Research Associate New York University Langone Health
Introduction: Many transgender and nonbinary (henceforth, “trans”) patients have goals related to sexual health when seeking gender affirming vaginoplasty, and previous investigations have only studied ability to orgasm at cross-sectional timepoints. Our aim is to quantify the time to orgasm postoperative primary robotic peritoneal gender affirming vaginoplasty and describe potential correlative factors, including pre-operative orgasm to better inform preoperative counseling.
Methods: Retrospective chart review was utilized to extract factors thought to influence pre- and post-operative orgasm in patients undergoing robotic peritoneal flap vaginoplasty. Mean days to orgasm plus one standard deviation above that mean was used to define time at which patients would be considered anorgasmic.

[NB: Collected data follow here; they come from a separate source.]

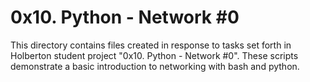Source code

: # 0x10. Python - Network #0
This directory contains files created in response to tasks set forth in Holberton student project "0x10. Python - Network #0". These scripts demonstrate a basic introduction to networking with bash and python.
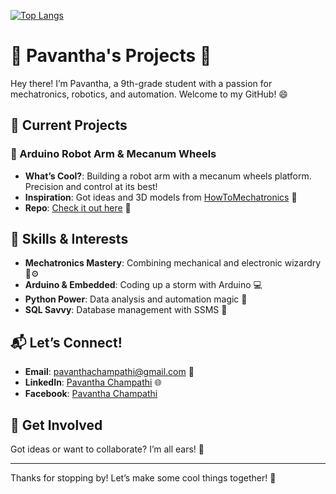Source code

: [![Top Langs](https://github-readme-stats.vercel.app/api/top-langs/?username=PavanthaChampathi)](https://github.com/PavanthaChampathi)

# 🚀 Pavantha's Projects 🚀

Hey there! I’m Pavantha, a 9th-grade student with a passion for mechatronics, robotics, and automation. Welcome to my GitHub! 😄

## 🎯 Current Projects

### 🤖 Arduino Robot Arm & Mecanum Wheels
- **What’s Cool?**: Building a robot arm with a mecanum wheels platform. Precision and control at its best!
- **Inspiration**: Got ideas and 3D models from [HowToMechatronics](https://www.howtomechatronics.com) 🎨
- **Repo**: [Check it out here](#) 🔧

## 🚀 Skills & Interests
- **Mechatronics Mastery**: Combining mechanical and electronic wizardry 🔧⚙️
- **Arduino & Embedded**: Coding up a storm with Arduino 💻
- **Python Power**: Data analysis and automation magic 🐍
- **SQL Savvy**: Database management with SSMS 💾

## 📬 Let’s Connect!
- **Email**: [pavanthachampathi@gmail.com](mailto:pavanthachampathi@gmail.com) 📧
- **LinkedIn**: [Pavantha Champathi](https://www.linkedin.com/in/pavantha-champathi-78a975289/) 🌐
- **Facebook**: [Pavantha Champathi](https://facebook.com/pavanthachampathi/)

## 🤝 Get Involved
Got ideas or want to collaborate? I’m all ears! 🎉

---

Thanks for stopping by! Let’s make some cool things together! 🌟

Results: A total of 199 trans patients underwent surgery from September 2017 to August 2020. Median time to orgasm was 180 days. 178 patients had completed one year of follow up or greater, and of these patients, 153 (86%) were orgasmic and 25 patients (14%) were not (Figure 1). Difficulty in pre-operative orgasm was correlated only with older age (median age 45.9 years versus 31.7, p = .03). Post-operative orgasm was not significantly correlated with pre-operative orgasm. The only factor related to post-operative orgasm was smoking history: 12 of 55 patients (21.8%) who had a positive smoking history and sufficient follow up reported anorgasmia (p-value 0.046).

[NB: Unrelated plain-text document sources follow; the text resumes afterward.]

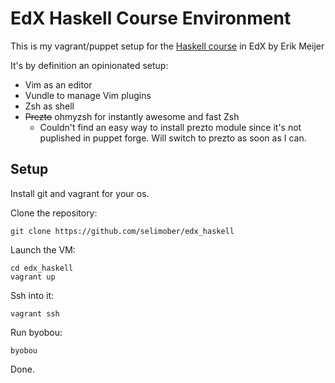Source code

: # EdX Haskell Course Environment

This is my vagrant/puppet setup for the [Haskell course](https://courses.edx.org/courses/DelftX/FP101x/3T2014/courseware) in EdX by Erik Meijer

It's by definition an opinionated setup:

* Vim as an editor
* Vundle to manage Vim plugins
* Zsh as shell
* ~~Prezto~~ ohmyzsh for instantly awesome and fast Zsh
  - Couldn't find an easy way to install prezto module since it's not puplished in puppet forge. Will switch to prezto as soon as I can.

## Setup

Install git and vagrant for your os.

Clone the repository:

    git clone https://github.com/selimober/edx_haskell

Launch the VM:

    cd edx_haskell
    vagrant up

Ssh into it:

    vagrant ssh

Run byobou:

    byobou

Done.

Conclusions: Preoperative difficulty with orgasm appears to be treated with gender affirming vaginoplasty, conferring similar post-surgical orgasm rates to those who struggled with orgasm before surgery. Smoking had a negative impact on post-operative orgasm recovery despite negative cotinine test prior to surgery, signaling that prolonged smoking cessation may improve orgasmic outcomes, or that underlying exposures correlated with smoking may be the true causal factor inhibiting recovery of orgasm. The majority of patients were orgasmic at their six month follow up appointment, however patients became newly orgasmic in appreciable numbers more than one year after surgery. Interventions for anorgasmic patients include testosterone replacement, pelvic floor physical therapy, and psychotherapy.